Dio un par de pasos más hacia él. El monstruo temía que se
acercara demasiado y pudiera cortarse con los añicos de su alma. No sería la
primera vez. Pero ella tenía muy claro que él no era como los demás. Y tampoco
era un imposible. Sólo tenía que ir con mucho cuidado. Si era delicada, el vidrio
roto no se rompería más.
La muñeca de trapo tocó al monstruo de los cristales. Estaba
frío como lo estaba el hielo al que la arrojaron una vez pero notó cómo entraba
en calor conforme dejaba durante unos segundos su mano redonda sin dedos en el
mismo punto. Él se estremeció. Le recorrió un escalofrío. Luego sintió calidez.
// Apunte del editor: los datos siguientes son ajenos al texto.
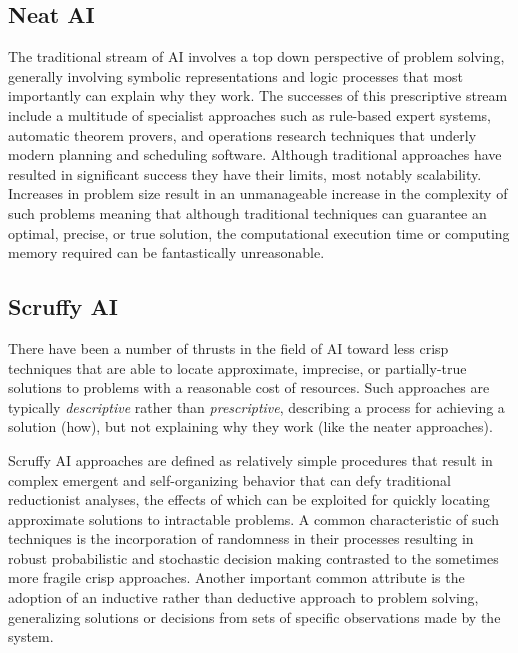 \documentclass[a4paper, 11pt]{article}
\begin{document}
\subsection{Neat AI}
The traditional stream of AI involves a top down perspective of problem solving, generally involving symbolic representations and logic processes that most importantly can explain why they work. The successes of this prescriptive stream include a multitude of specialist approaches such as rule-based expert systems, automatic theorem provers, and operations research techniques that underly modern planning and scheduling software. Although traditional approaches have resulted in significant success they have their limits, most notably scalability. Increases in problem size result in an unmanageable increase in the complexity of such problems meaning that although traditional techniques can guarantee an optimal, precise, or true solution, the computational execution time or computing memory required can be fantastically unreasonable.

\subsection{Scruffy AI}
There have been a number of thrusts in the field of AI toward less crisp techniques that are able to locate approximate, imprecise, or partially-true solutions to problems with a reasonable cost of resources. Such approaches are typically \emph{descriptive} rather than \emph{prescriptive}, describing a process for achieving a solution (how), but not explaining why they work (like the neater approaches). 

Scruffy AI approaches are defined as relatively simple procedures that result in complex emergent and self-organizing behavior that can defy traditional reductionist analyses, the effects of which can be exploited for quickly locating approximate solutions to intractable problems. A common characteristic of such techniques is the incorporation of randomness in their processes resulting in robust probabilistic and stochastic decision making contrasted to the sometimes more fragile crisp approaches. Another important common attribute is the adoption of an inductive rather than deductive approach to problem solving, generalizing solutions or decisions from sets of specific observations made by the system.

% 
% 
\end{document}
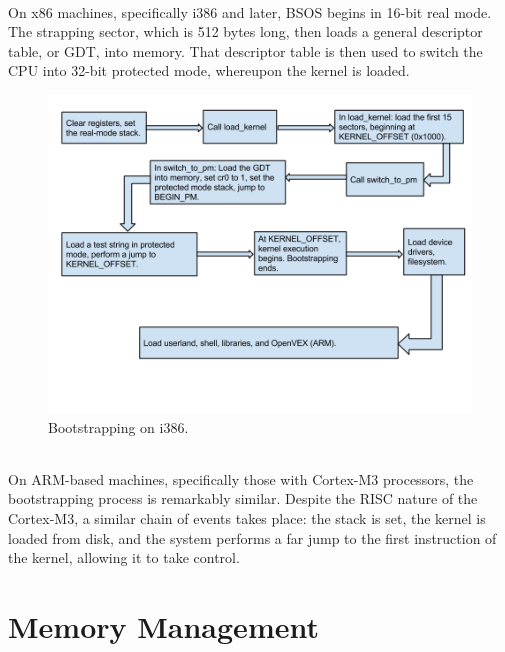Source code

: \documentclass[english]{paper}
\begin{document}
\paragraph{}
On x86 machines, specifically i386 and later, BSOS begins in 16-bit real mode. The strapping sector, which is 512 bytes long, then loads a general descriptor table, or GDT, into memory. That descriptor table is then used to switch the CPU into 32-bit protected mode, whereupon the kernel is loaded.
\begin{figure}[h!]
\centerline{\includegraphics[scale=0.4]{imgs/boot_x86.png}}
\caption{Bootstrapping on i386.}
\end{figure}

\paragraph{}
On ARM-based machines, specifically those with Cortex-M3 processors, the bootstrapping process is remarkably similar. Despite the RISC nature of the Cortex-M3, a similar chain of events takes place: the stack is set, the kernel is loaded from disk, and the system performs a far jump to the first instruction of the kernel, allowing it to take control.

\part{Memory Management}
\end{document}
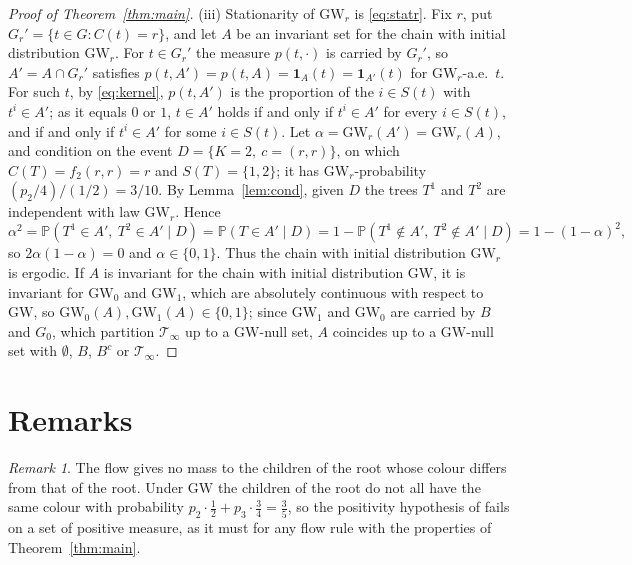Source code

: \documentclass[11pt]{amsart}
\theoremstyle{remark}
\newtheorem{remark}{Remark}
\numberwithin{equation}{section}
\newcommand{\Pp}{\mathbb P}
\newcommand{\T}{\mathcal T}
\newcommand{\GW}{\mathrm{GW}}
\newcommand{\one}{\mathbf 1}
\begin{document}
\begin{proof}[Proof of Theorem~\ref{thm:main}]
(iii) Stationarity of $\GW_r$ is \eqref{eq:statr}. Fix $r$, put $G_r'=\{t\in G:C(t)=r\}$, and let $A$ be an invariant set for the chain with initial distribution $\GW_r$. For $t\in G_r'$ the measure $p(t,\cdot)$ is carried by $G_r'$, so $A'=A\cap G_r'$ satisfies $p(t,A')=p(t,A)=\one_A(t)=\one_{A'}(t)$ for $\GW_r$-a.e.\ $t$. For such $t$, by \eqref{eq:kernel}, $p(t,A')$ is the proportion of the $i\in S(t)$ with $t^i\in A'$; as it equals $0$ or $1$, $t\in A'$ holds if and only if $t^i\in A'$ for every $i\in S(t)$, and if and only if $t^i\in A'$ for some $i\in S(t)$. Let $\alpha=\GW_r(A')=\GW_r(A)$, and condition on the event $D=\{K=2,\ c=(r,r)\}$, on which $C(T)=f_2(r,r)=r$ and $S(T)=\{1,2\}$; it has $\GW_r$-probability $(p_2/4)/(1/2)=3/10$. By Lemma~\ref{lem:cond}, given $D$ the trees $T^1$ and $T^2$ are independent with law $\GW_r$. Hence
\[
\alpha^2=\Pp(T^1\in A',\ T^2\in A'\mid D)=\Pp(T\in A'\mid D)=1-\Pp(T^1\notin A',\ T^2\notin A'\mid D)=1-(1-\alpha)^2 ,
\]
so $2\alpha(1-\alpha)=0$ and $\alpha\in\{0,1\}$. Thus the chain with initial distribution $\GW_r$ is ergodic. If $A$ is invariant for the chain with initial distribution $\GW$, it is invariant for $\GW_0$ and $\GW_1$, which are absolutely continuous with respect to $\GW$, so $\GW_0(A),\GW_1(A)\in\{0,1\}$; since $\GW_1$ and $\GW_0$ are carried by $B$ and $G_0$, which partition $\T_\infty$ up to a $\GW$-null set, $A$ coincides up to a $\GW$-null set with $\emptyset$, $B$, $B^c$ or $\T_\infty$.
\end{proof}

\section{Remarks}\label{sec:remarks}

\begin{remark}\label{rem:positive}
The flow gives no mass to the children of the root whose colour differs from that of the root. Under $\GW$ the children of the root do not all have the same colour with probability $p_2\cdot\frac12+p_3\cdot\frac34=\frac35$, so the positivity hypothesis of \cite[Proposition~17.17]{LP} fails on a set of positive measure, as it must for any flow rule with the properties of Theorem~\ref{thm:main}.
\end{remark}
\end{document}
Luego se sintió… bien. Ella sonrió como si le acariciaran su pelo de lana. Pasó
la palma de su manopla por uno de sus infinitos bordes cortantes. Con muchísimo
cuidado. Notó el contorno irregular que un día no había existido, pero no se
hizo daño. El monstruo suspiró aliviado.
Con su relleno de harapos, su textura esponjosa y paciencia,
ella le explicó que sólo había que tratar a cada uno según el material del que
estaba hecho para evitar las heridas. Pero nadie solía tomarse la molestia de
averiguarlo.
La primera vez que lo vio, él ya estaba hecho de fragmentos desiguales
y peligrosos. Por eso no se asustó. Sabía que no era culpa suya, que no siempre
había sido así y se sentaba a sus pies jugando a imaginar cómo debió haber sido
un día, lejos, antes de que lo empezaran a quebrar. Aunque le daba igual. La
muñeca de trapo era cabezota y le gustaba su monstruo tal cual. Sí, había
decidido que sería su monstruo. No sería guapa ni vistosa. No llamaría la
atención en una estantería repleta de juguetes nuevos. No sería típica. Pero sabría enseñarle a acariciar su pelo de lana. Y tal vez a ser
feliz.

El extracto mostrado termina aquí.